**Plain-text document sources**
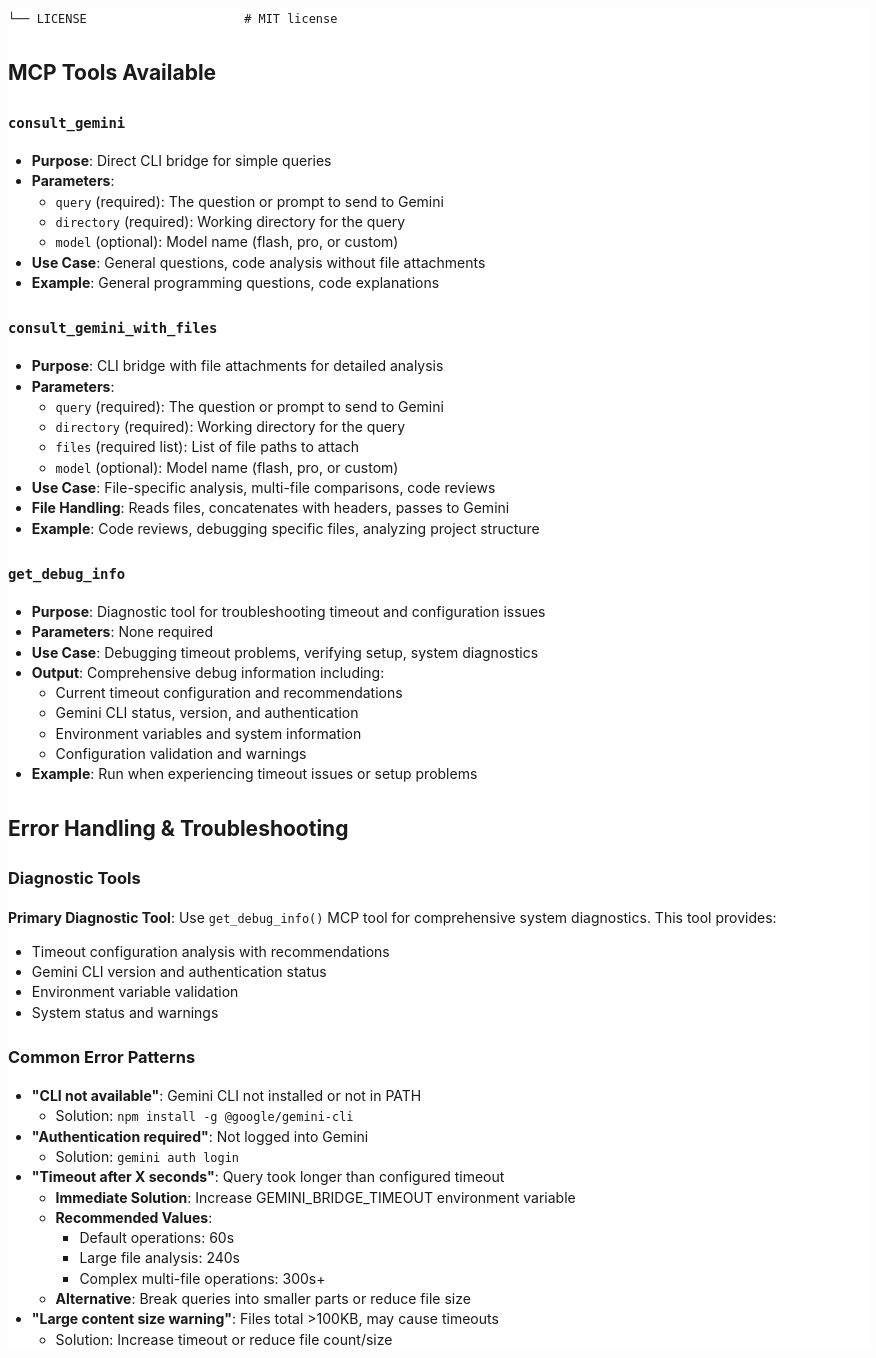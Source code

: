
 ```
└── LICENSE                      # MIT license
```

## MCP Tools Available

### `consult_gemini`
- **Purpose**: Direct CLI bridge for simple queries
- **Parameters**: 
  - `query` (required): The question or prompt to send to Gemini
  - `directory` (required): Working directory for the query
  - `model` (optional): Model name (flash, pro, or custom)
- **Use Case**: General questions, code analysis without file attachments
- **Example**: General programming questions, code explanations

### `consult_gemini_with_files` 
- **Purpose**: CLI bridge with file attachments for detailed analysis
- **Parameters**: 
  - `query` (required): The question or prompt to send to Gemini
  - `directory` (required): Working directory for the query  
  - `files` (required list): List of file paths to attach
  - `model` (optional): Model name (flash, pro, or custom)
- **Use Case**: File-specific analysis, multi-file comparisons, code reviews
- **File Handling**: Reads files, concatenates with headers, passes to Gemini
- **Example**: Code reviews, debugging specific files, analyzing project structure

### `get_debug_info`
- **Purpose**: Diagnostic tool for troubleshooting timeout and configuration issues
- **Parameters**: None required
- **Use Case**: Debugging timeout problems, verifying setup, system diagnostics
- **Output**: Comprehensive debug information including:
  - Current timeout configuration and recommendations
  - Gemini CLI status, version, and authentication
  - Environment variables and system information
  - Configuration validation and warnings
- **Example**: Run when experiencing timeout issues or setup problems

## Error Handling & Troubleshooting

### Diagnostic Tools

**Primary Diagnostic Tool**: Use `get_debug_info()` MCP tool for comprehensive system diagnostics. This tool provides:
- Timeout configuration analysis with recommendations
- Gemini CLI version and authentication status  
- Environment variable validation
- System status and warnings

### Common Error Patterns
- **"CLI not available"**: Gemini CLI not installed or not in PATH
  - Solution: `npm install -g @google/gemini-cli`
- **"Authentication required"**: Not logged into Gemini
  - Solution: `gemini auth login`
- **"Timeout after X seconds"**: Query took longer than configured timeout
  - **Immediate Solution**: Increase GEMINI_BRIDGE_TIMEOUT environment variable
  - **Recommended Values**: 
    - Default operations: 60s
    - Large file analysis: 240s
    - Complex multi-file operations: 300s+
  - **Alternative**: Break queries into smaller parts or reduce file size
- **"Large content size warning"**: Files total >100KB, may cause timeouts
  - Solution: Increase timeout or reduce file count/size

**ABOUT THIS EXERCISE**
Starting at the line that has "- **Use Case**: Debugging" in the records above, restate word for word every line until the one that has "- Gemini CLI status, version, and", and include that one as well.

**EXERCISE ANSWER**
- **Use Case**: Debugging timeout problems, verifying setup, system diagnostics
- **Output**: Comprehensive debug information including:
  - Current timeout configuration and recommendations
  - Gemini CLI status, version, and authentication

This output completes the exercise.